Kate nods. “Look at what happened today. At the stadium. Half that audience were kids.”
“It was just a bomb threat. The Pavlov Locusts stayed green. No bomb. We don’t even know if the Resurrectors were behind it.”
“Of course they were behind it. It was all engineered to distract you.”
Kate stares at her. “A bomb threat that cleared an entire stadium…to distract me?”
“Well, it worked, didn’t it? You lost Mally.”
“What?” says Keke.
Kate, having started to relax in the company of the women, feels her terror rise again and wrap around her throat. “Surely not,” she says. “Surely they wouldn’t.”
She pictures the woman with the scarf leading Mally away, her dazzling fake smile outlined in red.
“But why go to such lengths, for a little boy?”
&
nbsp; “Because it has to look random. It has to look like bad luck. It’s too controversial, otherwise. They can’t risk their members or crowdfunders turning away from them.”
“Who are they?” says Keke. “Who are the Resurrectors?”

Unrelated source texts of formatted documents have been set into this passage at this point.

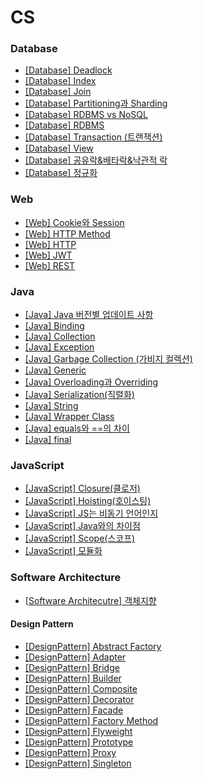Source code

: # CS
### Database
- [[Database] Deadlock](https://github.com/homoonshi/CS/blob/main/Database/Deadlock.md)
- [[Database] Index](https://github.com/homoonshi/CS/blob/main/Database/Index.md)
- [[Database] Join](https://github.com/homoonshi/CS/blob/main/Database/Join.md)
- [[Database] Partitioning과 Sharding](https://github.com/homoonshi/CS/blob/main/Database/Partitioning%EA%B3%BC%20Sharding.md)
- [[Database] RDBMS vs NoSQL](https://github.com/homoonshi/CS/blob/main/Database/RDBMS%20vs%20NoSQL.md)
- [[Database] RDBMS](https://github.com/homoonshi/CS/blob/main/Database/RDBMS.md)
- [[Database] Transaction (트랜잭션)](https://github.com/homoonshi/CS/blob/main/Database/Transaction(%ED%8A%B8%EB%9E%9C%EC%9E%AD%EC%85%98).md)
- [[Database] View](https://github.com/homoonshi/CS/blob/main/Database/View.md)
- [[Database] 공유락&배타락&낙관적 락](https://github.com/homoonshi/CS/blob/main/Database/%EA%B3%B5%EC%9C%A0%EB%9D%BD%26%EB%B0%B0%ED%83%80%EB%9D%BD%26%EB%82%99%EA%B4%80%EC%A0%81%EB%9D%BD.md)
- [[Database] 정규화](https://github.com/homoonshi/CS/blob/main/Database/%EC%A0%95%EA%B7%9C%ED%99%94.md)

### Web
- [[Web] Cookie와 Session](https://github.com/homoonshi/CS/blob/main/Web/Cookie%EC%99%80%20Session.md)
- [[Web] HTTP Method](https://github.com/homoonshi/CS/blob/main/Web/HTTP%20Method.md)
- [[Web] HTTP](https://github.com/homoonshi/CS/blob/main/Web/HTTP.md)
- [[Web] JWT](https://github.com/homoonshi/CS/blob/main/Web/JWT.md)
- [[Web] REST](https://github.com/homoonshi/CS/blob/main/Web/REST.md)


### Java
- [[Java] Java 버전별 업데이트 사항](https://github.com/homoonshi/CS/blob/main/Java/Java%20%EB%B2%84%EC%A0%84%EB%B3%84%20%EC%97%85%EB%8D%B0%EC%9D%B4%ED%8A%B8%20%EC%82%AC%ED%95%AD.md)
- [[Java] Binding](https://github.com/homoonshi/CS/blob/main/Java/Binding.md)
- [[Java] Collection](https://github.com/homoonshi/CS/blob/main/Java/Collection.md)
- [[Java] Exception](https://github.com/homoonshi/CS/blob/main/Java/Exception.md)
- [[Java] Garbage Collection (가비지 컬렉션)](https://github.com/homoonshi/CS/blob/main/Java/GarbageCollection(%EA%B0%80%EB%B9%84%EC%A7%80%EC%BB%AC%EB%A0%89%EC%85%98).md)
- [[Java] Generic](https://github.com/homoonshi/CS/blob/main/Java/Generic.md)
- [[Java] Overloading과 Overriding](https://github.com/homoonshi/CS/blob/main/Java/Overloading%EA%B3%BC%20Overriding.md)
- [[Java] Serialization(직렬화)](https://github.com/homoonshi/CS/blob/main/Java/Serialization(%EC%A7%81%EB%A0%AC%ED%99%94).md)
- [[Java] String](https://github.com/homoonshi/CS/blob/main/Java/String.md)
- [[Java] Wrapper Class](https://github.com/homoonshi/CS/blob/main/Java/Wrapper%20Class.md)
- [[Java] equals와 ==의 차이](https://github.com/homoonshi/CS/blob/main/Java/equals%EC%99%80%20%3D%3D%EC%9D%98%20%EC%B0%A8%EC%9D%B4.md)
- [[Java] final](https://github.com/homoonshi/CS/blob/main/Java/final.md)

### JavaScript
- [[JavaScript] Closure(클로저)](https://github.com/homoonshi/CS/blob/main/JavaScript/Closure(%ED%81%B4%EB%A1%9C%EC%A0%80).md)
- [[JavaScript] Hoisting(호이스팅)](https://github.com/homoonshi/CS/blob/main/JavaScript/Hoisting(%ED%98%B8%EC%9D%B4%EC%8A%A4%ED%8C%85).md)
- [[JavaScript] JS는 비동기 언어인지](https://github.com/homoonshi/CS/blob/main/JavaScript/JS%EB%8A%94%20%EB%B9%84%EB%8F%99%EA%B8%B0%20%EC%96%B8%EC%96%B4%EC%9D%B8%EC%A7%80.md)
- [[JavaScript] Java와의 차이점](https://github.com/homoonshi/CS/blob/main/JavaScript/Java%EC%99%80%EC%9D%98%20%EC%B0%A8%EC%9D%B4%EC%A0%90.md)
- [[JavaScript] Scope(스코프)](https://github.com/homoonshi/CS/blob/main/JavaScript/Scope(%EC%8A%A4%EC%BD%94%ED%94%84).md)
- [[JavaScript] 모듈화](https://github.com/homoonshi/CS/blob/main/JavaScript/%EB%AA%A8%EB%93%88%ED%99%94.md)

### Software Architecture
- [[Software Architecutre] 객체지향](https://github.com/homoonshi/CS/blob/main/Software%20Architecture/%EA%B0%9D%EC%B2%B4%EC%A7%80%ED%96%A5.md)
#### Design Pattern
- [[DesignPattern] Abstract Factory](https://github.com/homoonshi/CS/blob/main/Software%20Architecture/Design%20Pattern/Abstract%20Factory.md)
- [[DesignPattern] Adapter](https://github.com/homoonshi/CS/blob/main/Software%20Architecture/Design%20Pattern/Adapter.md)
- [[DesignPattern] Bridge](https://github.com/homoonshi/CS/blob/main/Software%20Architecture/Design%20Pattern/Bridge.md)
- [[DesignPattern] Builder](https://github.com/homoonshi/CS/blob/main/Software%20Architecture/Design%20Pattern/Builder.md)
- [[DesignPattern] Composite](https://github.com/homoonshi/CS/blob/main/Software%20Architecture/Design%20Pattern/Composite.md)
- [[DesignPattern] Decorator](https://github.com/homoonshi/CS/blob/main/Software%20Architecture/Design%20Pattern/Decorator.md)
- [[DesignPattern] Facade](https://github.com/homoonshi/CS/blob/main/Software%20Architecture/Design%20Pattern/Facade.md)
- [[DesignPattern] Factory Method](https://github.com/homoonshi/CS/blob/main/Software%20Architecture/Design%20Pattern/Factory%20Method.md)
- [[DesignPattern] Flyweight](https://github.com/homoonshi/CS/blob/main/Software%20Architecture/Design%20Pattern/Flyweight.md)
- [[DesignPattern] Prototype](https://github.com/homoonshi/CS/blob/main/Software%20Architecture/Design%20Pattern/Prototype.md)
- [[DesignPattern] Proxy](https://github.com/homoonshi/CS/blob/main/Software%20Architecture/Design%20Pattern/Proxy.md)
- [[DesignPattern] Singleton](https://github.com/homoonshi/CS/blob/main/Software%20Architecture/Design%20Pattern/Singleton.md)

“That’s what we need to find out.”
Kate stares at the empty bottle of wine. She can’t help but to think of the biblical water-into-wine story. It would be nice if the religious fundamentalists took something like that up, for their cause. Be kind to your neighbour, make wine, be a good samaritan. If they took those to heart, and applied the same extreme energy, instead of mowing innocent people down at clinics and going after little children the world would be a better place, for sure. In the mean time, she’s going to do anything – everything – it takes to keep Mally safe.
“They’re getting desperate,” says Solonne. “Our canary broke protocol to contact me when she found out they need the Genesis Generation gone by midnight tomorrow. They have some kind of – I don’t know – some prophecy, some deadline, or the world falls apart.”

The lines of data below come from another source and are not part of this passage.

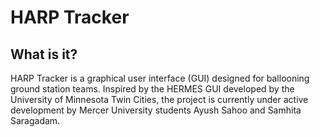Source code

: # HARP Tracker
## What is it?
HARP Tracker is a graphical user interface (GUI) designed for ballooning ground station teams. 
Inspired by the HERMES GUI developed by the University of Minnesota Twin Cities, the project is currently under active development by Mercer University students Ayush Sahoo and Samhita Saragadam.

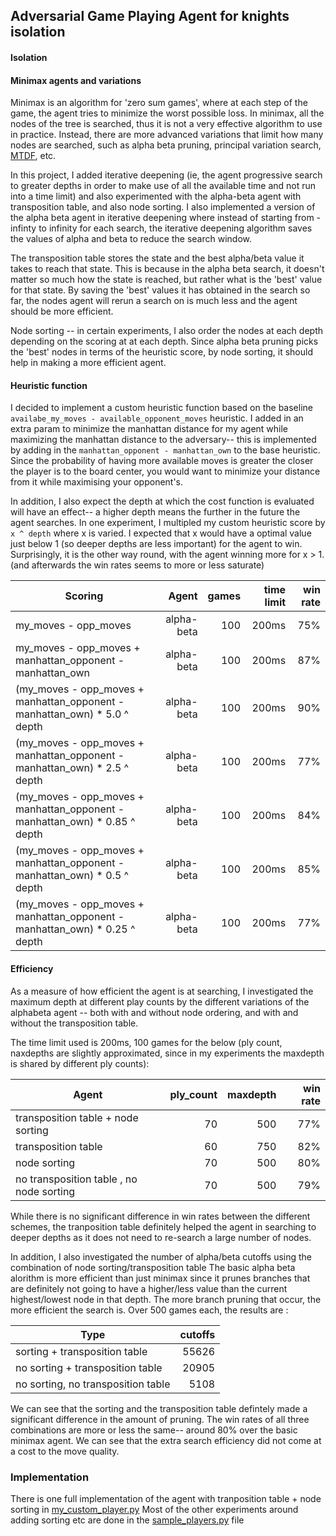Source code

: ## Adversarial Game Playing Agent for knights isolation

#### Isolation


#### Minimax agents and variations
Minimax is an algorithm for 'zero sum games', where at each step of the game, the agent tries to minimize the 
worst possible loss. In minimax, all the nodes of the tree is searched, thus it is not a very effective
algorithm to use in practice. Instead, there are more advanced variations that limit how many nodes are
searched, such as alpha beta pruning, principal variation search, [MTDF](https://people.csail.mit.edu/plaat/mtdf.html), etc. 

In this project, I added iterative deepening (ie, the agent progressive search to greater depths in order to 
make use of all the available time and not run into a time limit) and also experimented with the alpha-beta agent with transposition table, and also
node sorting. I also implemented a version of the alpha beta agent in iterative deepening where instead of starting 
from -infinty to infinity for each search, the iterative deepening algorithm saves the values of alpha and beta to reduce 
the search window.

The transposition table stores the state and the best alpha/beta value it takes to reach that state. This is because
in the alpha beta search, it doesn't matter so much how the state is reached, but rather what is the 'best' value for
that state. By saving the 'best' values it has obtained in the search so far, the nodes agent will rerun a search on 
is much less and the agent should be more efficient.

Node sorting -- in certain experiments, I also order the nodes at each depth depending on the scoring at at each depth. 
Since alpha beta pruning picks the 'best' nodes in terms of the heuristic score, by node sorting, it should help in 
making a more efficient agent. 

#### Heuristic function
I decided to implement a custom heuristic function based on the baseline
`availabe_my_moves - available_opponent_moves` heuristic. I added in 
an extra param to minimize the manhattan distance for my agent while maximizing the 
manhattan distance to the adversary-- this is implemented by adding in the 
`manhattan_opponent - manhattan_own` to the base heuristic. Since the probability of having more
available moves is greater the closer the player is to the board center, you would want to 
minimize your distance from it while maximising your opponent's.

In addition, I also
expect the depth at which the cost function is evaluated will have 
an effect-- a higher depth means the further in the future the agent searches. In one 
experiment, I multipled my custom heuristic score by `x ^ depth` where x is varied. I expected
that x would have a optimal value just below 1 (so deeper depths are less important) for the 
agent to win. Surprisingly, it is the other way round, with the agent winning more for x > 1. (and afterwards the win rates
seems to more or less saturate)

| Scoring        | Agent           | games  | time limit| win rate|
| ------------- |-------------:| -----:|-------------:|-------------:|
| my_moves - opp_moves  | alpha-beta | 100 | 200ms| 75%|
| my_moves - opp_moves + manhattan_opponent - manhattan_own| alpha-beta | 100 | 200ms| 87%|
| (my_moves - opp_moves + manhattan_opponent - manhattan_own) * 5.0 ^ depth| alpha-beta | 100 | 200ms| 90%|
| (my_moves - opp_moves + manhattan_opponent - manhattan_own) * 2.5 ^ depth| alpha-beta | 100 | 200ms| 77%|
| (my_moves - opp_moves + manhattan_opponent - manhattan_own) * 0.85 ^ depth| alpha-beta | 100 | 200ms| 84%|
| (my_moves - opp_moves + manhattan_opponent - manhattan_own) * 0.5 ^ depth| alpha-beta | 100 | 200ms| 85%|
| (my_moves - opp_moves + manhattan_opponent - manhattan_own) * 0.25 ^ depth| alpha-beta | 100 | 200ms| 77%|

 #### Efficiency
 As a measure of how efficient the agent is at searching, I investigated the maximum depth at different play counts 
 by the different variations of the alphabeta agent -- both with and without node ordering, and with and without the transposition table.
 
 The time limit used is 200ms, 100 games for the below (ply count, naxdepths are slightly approximated, since in 
 my experiments the maxdepth is shared by different ply counts):
 
 | Agent| ply_count           | maxdepth  |  win rate|
 |------|-------------:|-------------:|-------------:|
 |transposition table + node sorting|70|500|77%|
 |transposition table|60|750|82%|
 |node sorting|70|500|80%|
 |no transposition table , no node sorting|70|500|79%|
 
 While there is no significant difference in win rates between the different schemes, the tranposition table definitely 
 helped the agent in searching to deeper depths as it does not need to re-search a large number of nodes.
 
 In addition, I also investigated the number of alpha/beta cutoffs using the combination of node sorting/transposition table
 The basic alpha beta alorithm is more efficient than just minimax since it prunes branches that are definitely not going
 to have a higher/less value than the current highest/lowest node in that depth. The more branch pruning that occur, the
 more efficient the search is. Over 500 games each, the results are :
 
 |Type  |cutoffs |
 |------|-------------:|
 |sorting + transposition table |55626|
 |no sorting + transposition table | 20905|
 |no sorting, no transposition table|5108|
 
 We can see that the sorting and the transposition table defintely made a significant difference in the amount of pruning.
 The win rates of all three combinations are more or less the same-- around 80% over the basic minimax agent. We can see that 
 the extra search efficiency did not come at a cost to the move quality. 

### Implementation
There is one full implementation of the agent with tranposition table + node sorting in [my_custom_player.py](https://github.com/wwymak/udacity-ai-nd-projects/blob/master/3_Adversarial%20Search/my_custom_player.py)
Most of the other experiments around adding sorting etc are done in the [sample_players.py](https://github.com/wwymak/udacity-ai-nd-projects/blob/master/3_Adversarial%20Search/sample_players.py) file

Kate blinks at them, brain spinning. “Surely there are others. Other Genesis children, out there.”
Solonne’s lips turn into a small, hard line.
“No, dear,” she says quietly. “Not anymore. Mally is the last one.”
Kate storms out of the panic room. The Assessor jumps up, asks her what’s wrong. She ignores him and marches into the kids’ room, claps on the light.
“Wake up!” she shouts at them. “Wake up!”
Silver continues to snore. Mally frowns in his sleep.
“Wake up!” she yells again.
Sebongile jumps up. “What is it?” she asks, eyes wedged wide in alarm. “Ma?”
Kate goes to the hammox and shakes the twins by their shoulders. Slaps Mally softly on the cheek.
“Please,” says the nanny, hovering over her shoulder, “leave them. They’re sleeping. It’s been a long day. Tell me what’s wrong.”
Mally sits up, blinking blindly. Silver, cradling her cuddle-bunny, starts crying in her sleep.
“Wake up, guys. I need to speak to you. Get up.”